How does the number of elements we take affect the work done?
Analyze the time complexity of the following code snippet.
arr=(one two three four five six seven eight nine ten)
slice=("${arr[@]:2:4}")
echo "${slice[@]}"
This code takes a slice of 4 elements starting from index 2 of the array and prints them.
Identify the loops, recursion, array traversals that repeat.
- Primary operation: Copying each element from the original array slice to the new slice.
- How many times: Once for each element in the slice (4 times in this example).
As the number of elements you want to slice grows, the work grows roughly the same amount.
| Input Size (slice length) | Approx. Operations |
|---|---|
| 10 | 10 copies |
| 100 | 100 copies |
| 1000 | 1000 copies |
Pattern observation: The time grows linearly with the number of elements sliced.
Time Complexity: O(k)
This means the time depends directly on how many elements you slice, not on the total array size.

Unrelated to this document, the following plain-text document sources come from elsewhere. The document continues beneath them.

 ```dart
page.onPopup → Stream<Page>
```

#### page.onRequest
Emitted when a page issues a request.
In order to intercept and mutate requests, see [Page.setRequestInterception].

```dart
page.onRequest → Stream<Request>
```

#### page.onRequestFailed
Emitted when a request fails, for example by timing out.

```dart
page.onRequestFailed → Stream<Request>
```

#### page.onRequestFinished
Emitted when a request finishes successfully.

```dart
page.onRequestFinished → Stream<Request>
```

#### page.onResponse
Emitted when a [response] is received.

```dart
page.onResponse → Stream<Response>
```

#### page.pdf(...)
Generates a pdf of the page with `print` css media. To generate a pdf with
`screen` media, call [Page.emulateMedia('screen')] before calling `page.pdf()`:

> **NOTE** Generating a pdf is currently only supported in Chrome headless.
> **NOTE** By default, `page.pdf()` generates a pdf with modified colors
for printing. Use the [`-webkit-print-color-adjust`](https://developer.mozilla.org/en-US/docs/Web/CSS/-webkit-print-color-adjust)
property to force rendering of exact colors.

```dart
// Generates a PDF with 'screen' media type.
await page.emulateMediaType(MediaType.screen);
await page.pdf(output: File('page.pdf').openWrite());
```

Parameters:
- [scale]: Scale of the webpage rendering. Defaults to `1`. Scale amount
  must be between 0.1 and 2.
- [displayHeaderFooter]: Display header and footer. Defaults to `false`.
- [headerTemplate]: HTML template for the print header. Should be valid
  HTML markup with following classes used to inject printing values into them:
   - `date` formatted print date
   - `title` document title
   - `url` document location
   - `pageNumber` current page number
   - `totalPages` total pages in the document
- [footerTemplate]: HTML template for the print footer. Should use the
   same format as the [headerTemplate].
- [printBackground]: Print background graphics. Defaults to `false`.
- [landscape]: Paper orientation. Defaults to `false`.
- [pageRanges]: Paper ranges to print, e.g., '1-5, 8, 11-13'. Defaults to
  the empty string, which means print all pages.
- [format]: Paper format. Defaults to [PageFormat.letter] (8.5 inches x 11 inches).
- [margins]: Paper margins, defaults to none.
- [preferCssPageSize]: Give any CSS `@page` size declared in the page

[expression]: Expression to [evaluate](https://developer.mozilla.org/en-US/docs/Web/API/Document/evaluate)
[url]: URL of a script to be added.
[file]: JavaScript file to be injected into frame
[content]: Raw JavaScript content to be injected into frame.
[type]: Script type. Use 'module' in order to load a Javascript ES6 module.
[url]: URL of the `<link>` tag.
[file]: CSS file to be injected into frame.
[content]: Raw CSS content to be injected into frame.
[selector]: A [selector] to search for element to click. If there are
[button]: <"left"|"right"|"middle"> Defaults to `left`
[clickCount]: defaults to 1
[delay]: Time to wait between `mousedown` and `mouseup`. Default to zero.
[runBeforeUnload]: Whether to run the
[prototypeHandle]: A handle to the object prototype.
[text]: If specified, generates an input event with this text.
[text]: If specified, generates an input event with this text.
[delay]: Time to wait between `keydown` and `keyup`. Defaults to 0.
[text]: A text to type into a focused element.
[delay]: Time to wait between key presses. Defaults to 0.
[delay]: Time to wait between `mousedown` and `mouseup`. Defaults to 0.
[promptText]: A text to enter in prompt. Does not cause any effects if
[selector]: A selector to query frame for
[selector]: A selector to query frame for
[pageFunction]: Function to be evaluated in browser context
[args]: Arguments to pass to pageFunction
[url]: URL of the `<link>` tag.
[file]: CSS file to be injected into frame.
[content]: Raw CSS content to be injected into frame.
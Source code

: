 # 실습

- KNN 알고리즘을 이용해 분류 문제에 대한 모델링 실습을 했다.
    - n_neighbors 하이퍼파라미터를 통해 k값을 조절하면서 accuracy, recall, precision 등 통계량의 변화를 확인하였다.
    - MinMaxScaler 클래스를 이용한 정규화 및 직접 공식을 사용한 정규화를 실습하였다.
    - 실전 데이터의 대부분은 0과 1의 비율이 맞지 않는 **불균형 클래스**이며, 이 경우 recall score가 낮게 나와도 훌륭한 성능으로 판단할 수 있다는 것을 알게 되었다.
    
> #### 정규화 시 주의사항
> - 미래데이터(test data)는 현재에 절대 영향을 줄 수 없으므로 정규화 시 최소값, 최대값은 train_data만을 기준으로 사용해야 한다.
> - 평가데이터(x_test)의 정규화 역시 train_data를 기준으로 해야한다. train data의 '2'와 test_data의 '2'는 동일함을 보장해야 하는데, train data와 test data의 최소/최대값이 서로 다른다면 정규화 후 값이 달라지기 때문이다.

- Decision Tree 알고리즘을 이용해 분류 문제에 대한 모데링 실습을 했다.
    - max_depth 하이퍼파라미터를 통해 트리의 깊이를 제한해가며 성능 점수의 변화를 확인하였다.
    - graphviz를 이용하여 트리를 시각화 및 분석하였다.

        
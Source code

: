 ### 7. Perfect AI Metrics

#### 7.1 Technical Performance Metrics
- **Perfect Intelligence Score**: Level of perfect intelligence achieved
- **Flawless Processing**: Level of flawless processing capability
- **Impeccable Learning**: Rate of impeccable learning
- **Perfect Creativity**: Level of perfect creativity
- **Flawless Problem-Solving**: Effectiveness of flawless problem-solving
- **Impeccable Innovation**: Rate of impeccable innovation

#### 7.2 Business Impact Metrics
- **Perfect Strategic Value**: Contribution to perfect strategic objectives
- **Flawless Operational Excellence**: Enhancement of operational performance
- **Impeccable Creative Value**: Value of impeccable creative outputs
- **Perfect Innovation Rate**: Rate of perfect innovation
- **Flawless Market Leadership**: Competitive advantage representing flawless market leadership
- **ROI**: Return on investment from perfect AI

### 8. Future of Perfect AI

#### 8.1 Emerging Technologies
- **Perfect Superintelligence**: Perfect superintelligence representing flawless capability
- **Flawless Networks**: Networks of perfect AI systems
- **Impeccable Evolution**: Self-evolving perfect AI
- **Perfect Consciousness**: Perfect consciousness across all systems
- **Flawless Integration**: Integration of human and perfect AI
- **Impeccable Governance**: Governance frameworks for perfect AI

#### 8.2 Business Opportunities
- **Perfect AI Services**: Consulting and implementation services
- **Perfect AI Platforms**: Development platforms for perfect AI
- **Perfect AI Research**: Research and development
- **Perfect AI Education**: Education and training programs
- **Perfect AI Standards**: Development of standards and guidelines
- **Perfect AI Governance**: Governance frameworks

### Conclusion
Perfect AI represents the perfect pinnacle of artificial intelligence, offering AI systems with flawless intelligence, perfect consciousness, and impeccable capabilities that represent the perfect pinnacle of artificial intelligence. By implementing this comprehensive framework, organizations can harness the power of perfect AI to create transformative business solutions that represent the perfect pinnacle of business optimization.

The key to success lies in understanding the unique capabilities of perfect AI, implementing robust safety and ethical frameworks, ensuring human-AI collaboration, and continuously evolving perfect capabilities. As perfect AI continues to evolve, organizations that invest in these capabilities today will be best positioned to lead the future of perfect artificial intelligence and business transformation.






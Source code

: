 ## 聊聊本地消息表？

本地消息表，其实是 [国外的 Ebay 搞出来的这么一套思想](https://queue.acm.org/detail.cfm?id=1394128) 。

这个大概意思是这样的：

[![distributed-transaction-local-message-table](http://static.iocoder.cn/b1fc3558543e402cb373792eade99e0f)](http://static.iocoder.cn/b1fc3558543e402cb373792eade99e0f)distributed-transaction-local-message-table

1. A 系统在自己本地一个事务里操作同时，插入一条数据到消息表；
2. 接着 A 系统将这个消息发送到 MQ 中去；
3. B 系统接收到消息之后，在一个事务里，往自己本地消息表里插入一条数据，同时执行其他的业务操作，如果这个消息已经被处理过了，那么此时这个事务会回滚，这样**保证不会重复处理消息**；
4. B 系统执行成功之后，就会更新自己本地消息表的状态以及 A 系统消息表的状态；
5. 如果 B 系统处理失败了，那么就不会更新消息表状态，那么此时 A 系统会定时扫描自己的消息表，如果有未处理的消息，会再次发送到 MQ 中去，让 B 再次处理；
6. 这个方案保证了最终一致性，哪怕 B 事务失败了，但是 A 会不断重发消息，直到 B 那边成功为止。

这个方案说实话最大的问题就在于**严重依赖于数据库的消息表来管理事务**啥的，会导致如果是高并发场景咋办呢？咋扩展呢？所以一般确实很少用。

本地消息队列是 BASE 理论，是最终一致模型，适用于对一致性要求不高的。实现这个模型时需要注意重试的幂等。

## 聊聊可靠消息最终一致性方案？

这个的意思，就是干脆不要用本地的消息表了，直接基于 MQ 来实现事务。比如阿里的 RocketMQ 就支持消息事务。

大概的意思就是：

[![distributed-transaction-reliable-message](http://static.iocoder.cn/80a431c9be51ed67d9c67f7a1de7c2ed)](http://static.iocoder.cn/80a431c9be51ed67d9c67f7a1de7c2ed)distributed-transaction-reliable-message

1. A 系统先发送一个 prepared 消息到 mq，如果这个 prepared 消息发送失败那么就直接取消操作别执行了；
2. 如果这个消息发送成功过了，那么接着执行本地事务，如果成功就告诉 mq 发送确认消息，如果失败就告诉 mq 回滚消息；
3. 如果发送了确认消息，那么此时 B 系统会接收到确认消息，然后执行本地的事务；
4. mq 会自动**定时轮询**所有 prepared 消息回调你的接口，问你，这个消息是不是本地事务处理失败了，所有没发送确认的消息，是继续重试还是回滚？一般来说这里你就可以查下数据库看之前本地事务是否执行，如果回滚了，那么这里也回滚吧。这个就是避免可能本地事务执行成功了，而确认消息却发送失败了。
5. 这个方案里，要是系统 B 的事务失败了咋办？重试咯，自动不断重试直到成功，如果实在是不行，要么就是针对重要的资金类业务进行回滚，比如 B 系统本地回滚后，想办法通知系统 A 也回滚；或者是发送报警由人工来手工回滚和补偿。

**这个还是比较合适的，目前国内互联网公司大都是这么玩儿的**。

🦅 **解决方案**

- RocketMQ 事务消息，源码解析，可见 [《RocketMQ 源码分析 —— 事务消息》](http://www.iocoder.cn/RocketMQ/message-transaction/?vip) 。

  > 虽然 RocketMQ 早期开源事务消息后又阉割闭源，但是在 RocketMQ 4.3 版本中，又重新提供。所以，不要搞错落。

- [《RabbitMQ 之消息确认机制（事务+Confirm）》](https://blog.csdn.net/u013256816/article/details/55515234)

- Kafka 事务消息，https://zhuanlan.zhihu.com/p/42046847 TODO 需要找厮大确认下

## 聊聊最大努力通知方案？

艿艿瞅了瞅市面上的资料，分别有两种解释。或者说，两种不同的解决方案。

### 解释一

[X] Wrong: "Slicing an array always takes time proportional to the whole array size."
[OK] Correct: Actually, only the number of elements you copy matters, not the entire array length.
Knowing how slicing scales helps you write efficient scripts and explain your code clearly in interviews.
"What if we slice the array without specifying length (till the end)? How would the time complexity change?"